Some of the trains that were cancelled are Agra Intercity Express, 12179 Lucknow Junction-Agra Cantt. Express, 15209 Saharsa-Amritsar Express, 14674 Amritsar-Jainagar Shaheed Express and Lucknow-Anand Vihar Express. Trains such as the Jainagar-New Delhi Express, Azamgarh-Delhi Kaifiyat Express, Barauni-Ambala Hariharnath Express will remain suspended on every Thursday between December 1 and February 13. The Jainagar-Amritsar Express will also not ply on Fridays between December 1 and February 13.
The cancellations of these many trains will hurt daily commuters the most. Along with the cancellation, the frequency of 28 trains has been reduced too during this period. Eight trains have been partially cancelled, four have been diverted while 46 have been cancelled. On November 23, at least 17 trains were delayed, 6 were rescheduled and one cancelled in Delhi given the foggy conditions around the city.

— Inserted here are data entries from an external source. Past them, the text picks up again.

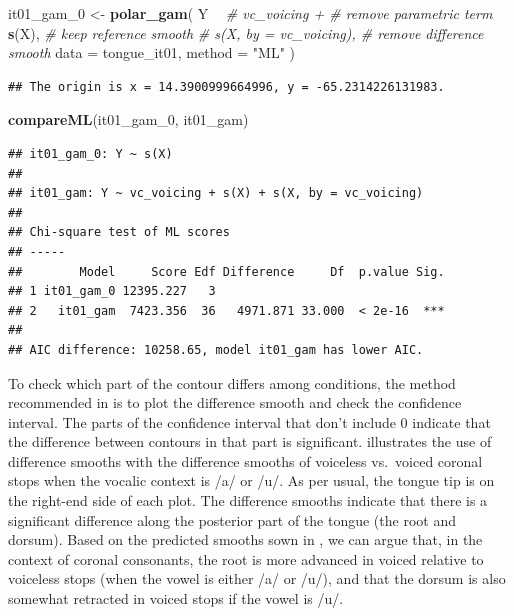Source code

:\documentclass[11pt,]{article}
\newenvironment{Shaded}{\begin{snugshade}}{\end{snugshade}}
\newcommand{\CommentTok}[1]{\textcolor[rgb]{0.56,0.35,0.01}{\textit{#1}}}
\newcommand{\DataTypeTok}[1]{\textcolor[rgb]{0.13,0.29,0.53}{#1}}
\newcommand{\DecValTok}[1]{\textcolor[rgb]{0.00,0.00,0.81}{#1}}
\newcommand{\KeywordTok}[1]{\textcolor[rgb]{0.13,0.29,0.53}{\textbf{#1}}}
\newcommand{\NormalTok}[1]{#1}
\newcommand{\OperatorTok}[1]{\textcolor[rgb]{0.81,0.36,0.00}{\textbf{#1}}}
\newcommand{\StringTok}[1]{\textcolor[rgb]{0.31,0.60,0.02}{#1}}
\begin{document}
\begin{Shaded}
\begin{Highlighting}[]
\NormalTok{it01_gam_}\DecValTok{0}\NormalTok{ <-}\StringTok{ }\KeywordTok{polar_gam}\NormalTok{(}
\NormalTok{  Y }\OperatorTok{~}
\StringTok{    }\CommentTok{# vc_voicing +            # remove parametric term}
\StringTok{    }\KeywordTok{s}\NormalTok{(X),                     }\CommentTok{# keep reference smooth}
    \CommentTok{# s(X, by = vc_voicing),  # remove difference smooth}
  \DataTypeTok{data =}\NormalTok{ tongue_it01,}
  \DataTypeTok{method =} \StringTok{"ML"}
\NormalTok{)}
\end{Highlighting}
\end{Shaded}

\begin{verbatim}
## The origin is x = 14.3900999664996, y = -65.2314226131983.
\end{verbatim}

\begin{Shaded}
\begin{Highlighting}[]
\KeywordTok{compareML}\NormalTok{(it01_gam_}\DecValTok{0}\NormalTok{, it01_gam)}
\end{Highlighting}
\end{Shaded}

\begin{verbatim}
## it01_gam_0: Y ~ s(X)
## 
## it01_gam: Y ~ vc_voicing + s(X) + s(X, by = vc_voicing)
## 
## Chi-square test of ML scores
## -----
##        Model     Score Edf Difference     Df  p.value Sig.
## 1 it01_gam_0 12395.227   3                                
## 2   it01_gam  7423.356  36   4971.871 33.000  < 2e-16  ***
## 
## AIC difference: 10258.65, model it01_gam has lower AIC.
\end{verbatim}

To check which part of the contour differs among conditions, the method
recommended in \citet{soskuthy2017} is to plot the difference smooth and
check the confidence interval. The parts of the confidence interval that
don't include 0 indicate that the difference between contours in that
part is significant.  illustrates the use of
difference smooths with the difference smooths of voiceless vs.~voiced
coronal stops when the vocalic context is /a/ or /u/. As per usual, the
tongue tip is on the right-end side of each plot. The difference smooths
indicate that there is a significant difference along the posterior part
of the tongue (the root and dorsum). Based on the predicted smooths sown
in , we can argue that, in the context of coronal
consonants, the root is more advanced in voiced relative to voiceless
stops (when the vowel is either /a/ or /u/), and that the dorsum is also
somewhat retracted in voiced stops if the vowel is /u/.
\end{document}
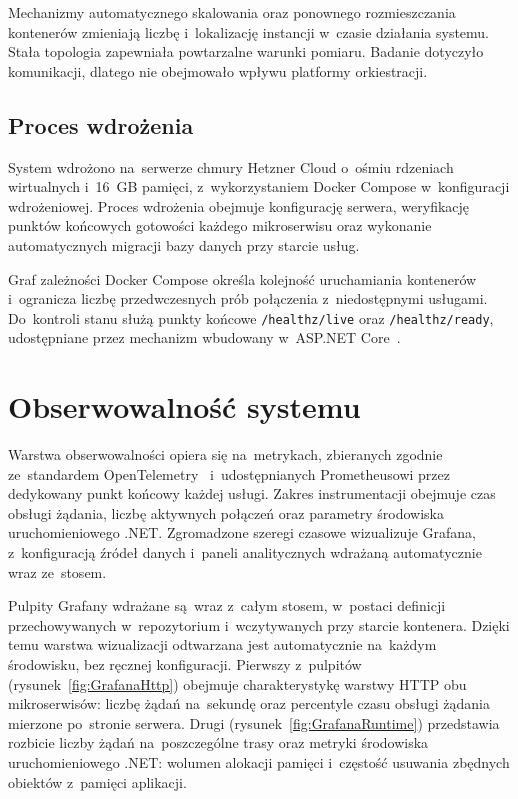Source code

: Mechanizmy automatycznego skalowania oraz ponownego rozmieszczania kontenerów zmieniają liczbę i~lokalizację instancji w~czasie działania systemu. Stała topologia zapewniała powtarzalne warunki pomiaru. Badanie dotyczyło komunikacji, dlatego nie obejmowało wpływu platformy orkiestracji.

\subsection{Proces wdrożenia}
\label{subsec:Deployment}

System wdrożono na~serwerze chmury Hetzner Cloud o~ośmiu rdzeniach wirtualnych i~16~GB pamięci, z~wykorzystaniem Docker Compose w~konfiguracji wdrożeniowej. Proces wdrożenia obejmuje konfigurację serwera, weryfikację punktów końcowych gotowości każdego mikroserwisu oraz wykonanie automatycznych migracji bazy danych przy starcie usług.

Graf zależności Docker Compose określa kolejność uruchamiania kontenerów i~ogranicza liczbę przedwczesnych prób połączenia z~niedostępnymi usługami. Do~kontroli stanu służą punkty końcowe \texttt{/healthz/live} oraz \texttt{/healthz/ready}, udostępniane przez mechanizm wbudowany w~ASP.NET Core~\cite{bib:MicrosoftDocs2024}.

\section{Obserwowalność systemu}
\label{sec:Observability}

Warstwa obserwowalności opiera się na~metrykach, zbieranych zgodnie ze~standardem OpenTelemetry~\cite{bib:OpenTelemetry2024} i~udostępnianych Prometheusowi przez dedykowany punkt końcowy każdej usługi. Zakres instrumentacji obejmuje czas obsługi żądania, liczbę aktywnych połączeń oraz parametry środowiska uruchomieniowego .NET. Zgromadzone szeregi czasowe wizualizuje Grafana, z~konfiguracją źródeł danych i~paneli analitycznych wdrażaną automatycznie wraz ze~stosem.

Pulpity Grafany wdrażane są~wraz z~całym stosem, w~postaci definicji przechowywanych w~repozytorium i~wczytywanych przy starcie kontenera. Dzięki temu warstwa wizualizacji odtwarzana jest automatycznie na~każdym środowisku, bez ręcznej konfiguracji. Pierwszy z~pulpitów (rysunek~\ref{fig:GrafanaHttp}) obejmuje charakterystykę warstwy HTTP obu mikroserwisów: liczbę żądań na~sekundę oraz percentyle czasu obsługi żądania mierzone po~stronie serwera. Drugi (rysunek~\ref{fig:GrafanaRuntime}) przedstawia rozbicie liczby żądań na~poszczególne trasy oraz metryki środowiska uruchomieniowego .NET: wolumen alokacji pamięci i~częstość usuwania zbędnych obiektów z~pamięci aplikacji.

Meanwhile, earlier this month, Railways was still in process of testing the much-talked-about LED fog lights and other technology in north-bound trains. This was aimed at increasing the visibility for train drivers during adverse weather conditions, but this entire process is in the trial stage. Every winter, all north-bound trains get delayed for hours due to poor visibility during foggy weather. The effect of this is seen on the network of entire Railways across north India. The train drivers are required to slow down the speeds up to 15 kmph as a safety requirement. This results in in delays which ranges between four and 22 hours.